Source records

------------------------------------------------------------------------

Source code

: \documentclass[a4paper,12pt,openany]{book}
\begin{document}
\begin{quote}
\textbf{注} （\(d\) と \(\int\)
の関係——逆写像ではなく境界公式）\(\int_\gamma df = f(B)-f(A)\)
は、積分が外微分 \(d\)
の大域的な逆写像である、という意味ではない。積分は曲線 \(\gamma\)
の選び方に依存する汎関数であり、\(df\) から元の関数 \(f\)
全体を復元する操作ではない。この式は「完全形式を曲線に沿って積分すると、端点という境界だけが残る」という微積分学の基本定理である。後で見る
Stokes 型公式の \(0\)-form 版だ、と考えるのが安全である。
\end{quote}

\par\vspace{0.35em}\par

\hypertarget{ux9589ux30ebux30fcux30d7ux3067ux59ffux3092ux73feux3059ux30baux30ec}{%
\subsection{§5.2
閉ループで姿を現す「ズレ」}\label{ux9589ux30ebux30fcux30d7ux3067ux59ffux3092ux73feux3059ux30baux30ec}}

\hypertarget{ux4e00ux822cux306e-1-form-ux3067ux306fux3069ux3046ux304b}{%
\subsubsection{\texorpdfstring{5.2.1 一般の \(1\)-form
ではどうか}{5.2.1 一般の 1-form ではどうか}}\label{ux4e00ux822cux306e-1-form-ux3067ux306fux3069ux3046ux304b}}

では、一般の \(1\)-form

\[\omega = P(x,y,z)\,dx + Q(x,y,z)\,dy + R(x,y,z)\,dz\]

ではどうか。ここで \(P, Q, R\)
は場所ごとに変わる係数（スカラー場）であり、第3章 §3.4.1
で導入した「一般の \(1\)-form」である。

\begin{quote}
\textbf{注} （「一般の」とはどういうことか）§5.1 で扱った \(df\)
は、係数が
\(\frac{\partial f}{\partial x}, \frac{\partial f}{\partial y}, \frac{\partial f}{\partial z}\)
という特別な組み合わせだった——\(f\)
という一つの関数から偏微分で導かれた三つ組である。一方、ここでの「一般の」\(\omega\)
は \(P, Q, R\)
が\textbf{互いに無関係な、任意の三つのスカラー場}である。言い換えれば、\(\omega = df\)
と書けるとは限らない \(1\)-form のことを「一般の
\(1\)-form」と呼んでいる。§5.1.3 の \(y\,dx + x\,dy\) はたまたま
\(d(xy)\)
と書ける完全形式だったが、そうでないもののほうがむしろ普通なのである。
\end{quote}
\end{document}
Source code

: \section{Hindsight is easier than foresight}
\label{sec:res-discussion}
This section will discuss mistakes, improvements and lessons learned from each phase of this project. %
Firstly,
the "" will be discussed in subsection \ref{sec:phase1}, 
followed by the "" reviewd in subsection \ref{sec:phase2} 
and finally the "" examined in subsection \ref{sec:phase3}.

------------------------------------------------------------------------

*EXERCISE DIRECTIONS*
Repeat each record word for word.

*WORKED SOLUTION*
Source code

: \documentclass[a4paper,12pt,openany]{book}
\begin{document}
\begin{quote}
\textbf{注} （\(d\) と \(\int\)
の関係——逆写像ではなく境界公式）\(\int_\gamma df = f(B)-f(A)\)
は、積分が外微分 \(d\)
の大域的な逆写像である、という意味ではない。積分は曲線 \(\gamma\)
の選び方に依存する汎関数であり、\(df\) から元の関数 \(f\)
全体を復元する操作ではない。この式は「完全形式を曲線に沿って積分すると、端点という境界だけが残る」という微積分学の基本定理である。後で見る
Stokes 型公式の \(0\)-form 版だ、と考えるのが安全である。
\end{quote}

\par\vspace{0.35em}\par

\hypertarget{ux9589ux30ebux30fcux30d7ux3067ux59ffux3092ux73feux3059ux30baux30ec}{%
\subsection{§5.2
閉ループで姿を現す「ズレ」}\label{ux9589ux30ebux30fcux30d7ux3067ux59ffux3092ux73feux3059ux30baux30ec}}

\hypertarget{ux4e00ux822cux306e-1-form-ux3067ux306fux3069ux3046ux304b}{%
\subsubsection{\texorpdfstring{5.2.1 一般の \(1\)-form
ではどうか}{5.2.1 一般の 1-form ではどうか}}\label{ux4e00ux822cux306e-1-form-ux3067ux306fux3069ux3046ux304b}}

では、一般の \(1\)-form

\[\omega = P(x,y,z)\,dx + Q(x,y,z)\,dy + R(x,y,z)\,dz\]

ではどうか。ここで \(P, Q, R\)
は場所ごとに変わる係数（スカラー場）であり、第3章 §3.4.1
で導入した「一般の \(1\)-form」である。

\begin{quote}
\textbf{注} （「一般の」とはどういうことか）§5.1 で扱った \(df\)
は、係数が
\(\frac{\partial f}{\partial x}, \frac{\partial f}{\partial y}, \frac{\partial f}{\partial z}\)
という特別な組み合わせだった——\(f\)
という一つの関数から偏微分で導かれた三つ組である。一方、ここでの「一般の」\(\omega\)
は \(P, Q, R\)
が\textbf{互いに無関係な、任意の三つのスカラー場}である。言い換えれば、\(\omega = df\)
と書けるとは限らない \(1\)-form のことを「一般の
\(1\)-form」と呼んでいる。§5.1.3 の \(y\,dx + x\,dy\) はたまたま
\(d(xy)\)
と書ける完全形式だったが、そうでないもののほうがむしろ普通なのである。
\end{quote}
\end{document}
Source code

: \section{Hindsight is easier than foresight}
\label{sec:res-discussion}
This section will discuss mistakes, improvements and lessons learned from each phase of this project. %
Firstly,
the "" will be discussed in subsection \ref{sec:phase1}, 
followed by the "" reviewd in subsection \ref{sec:phase2} 
and finally the "" examined in subsection \ref{sec:phase3}.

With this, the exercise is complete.